El gran violinista mendocino Narciso Benacot, músico de la Filarmónica de Mendoza y un verdadero referente nacional en la interpretación de este instrumento, falleció el lunes a la tarde, a los 66 años.
La comunidad artística acompañó a sus familiares en la despedida de este músico que también compartió sus conocimientos mediante la publicación de libros relacionados con la interpretación del
violín.
Violinista de proyección internacional, Benacot había nacido en Mendoza, donde inició sus estudios musicales a los 5 años. Sus maestros fueron Aquiles Romani, Dourthé Abbe y Enrique Iniesta, y con ellos se recibió en 1967 de profesor de Violín, Teoría y Solfeo, y Dirección Coral. Formó parte de la Orquesta Sinfónica de la Universidad Nacional de Cuyo (UNCuyo) durante 20 años, en el cargo de suplente de concertino, y posteriormente el de concertino durante 15 años, hasta 1985.
Formó parte de la Orquesta de Arcos de Mendoza. A fines de 1967 fue becado por la Fundación Bariloche para realizar un perfeccionamiento en violín y música de cámara, en Roma con Alberto Lysy, y en
Gstaad (Suiza), con Yehudi Menuhin, en los cursos dictados por este para los integrantes de la Camerata Bariloche, que integró y con la que realizó una gira de conciertos por Brasil, Estados Unidos, Francia, Austria, Suiza, e Italia, y hasta llegó a actuar en dúo de violines y orquesta con Alberto Lysy.
Al regreso al país, además de desempeñarse como solista de la Orquesta Sinfónica Universitaria, formó parte del Cuarteto de Cuerdas de la UNCuyo durante 16 años.
Como solista actuó en diversas ocasiones bajo la batuta de directores como Jorge Fontenla, Jorge Rotter, Humberto Scarabino y Kart Bertoli, entre otros.
Durante 1974 participó en una gira por Estados Unidos con el Ensamble de Buenos Aires, dirigido por Pedro Ignacio Calderón.
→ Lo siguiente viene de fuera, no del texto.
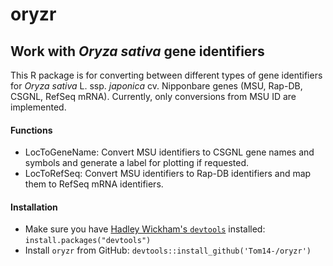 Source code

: oryzr
=====

Work with *Oryza sativa* gene identifiers
-----------------------------------------

This R package is for converting between different types of gene identifiers for *Oryza sativa* L. ssp. *japonica* cv. Nipponbare genes (MSU, Rap-DB, CSGNL, RefSeq mRNA). Currently, only conversions from MSU ID are implemented.

#### Functions

-   LocToGeneName: Convert MSU identifiers to CSGNL gene names and symbols and generate a label for plotting if requested.
-   LocToRefSeq: Convert MSU identifiers to Rap-DB identifiers and map them to RefSeq mRNA identifiers.

#### Installation

-   Make sure you have [Hadley Wickham's `devtools`](https://github.com/hadley/devtools) installed: `install.packages("devtools")`
-   Install `oryzr` from GitHub: `devtools::install_github('Tom14-/oryzr')`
En 1977, integró la Orquesta Filarmónica de las Américas. En 1987 actuó como
suplente de concertino de la Orquesta del ciclo Festivales Musicales, bajo la batuta de Leopold Hager. Esta invitación fue reiterada para el ciclo de los años 1988, dedicado a las sinfonías de Beethoven, y 1989, como suplente de concertino del Festival Berlioz-Ravel, pero esta vez bajo la dirección de Serge Baudo.
En 1989, la asociación Avome destinó una de las salas de exposición, diseñada por los arquitectos Octavio Vitali y J. Bobillo, a su homenaje, difundiendo sus antecedentes artísticos. En la clausura brindó un recital junto con el pianista Alberto Vásquez, con quien actuara durante gran parte de su carrera.
Además del Cuarteto de la Universidad Nacional de Cuyo, se desempeñó como primer violín del cuarteto Harmony durante 10 años. También fue primer violín del Cuarteto Dionysus y tocó junto con Pablo Saraví, en dúo de violines, con el conjunto de úsica Antigua Parthenia.
Editó un caset de violín y piano con Adriana Balter y un CD con el Cuarteto Harmony, De Mozart a Piazzolla.
Este año presentó un nuevo CD, en el Museo de Arte Moderno, con un emotivo concierto en el que tocó el violín en silla de ruedas.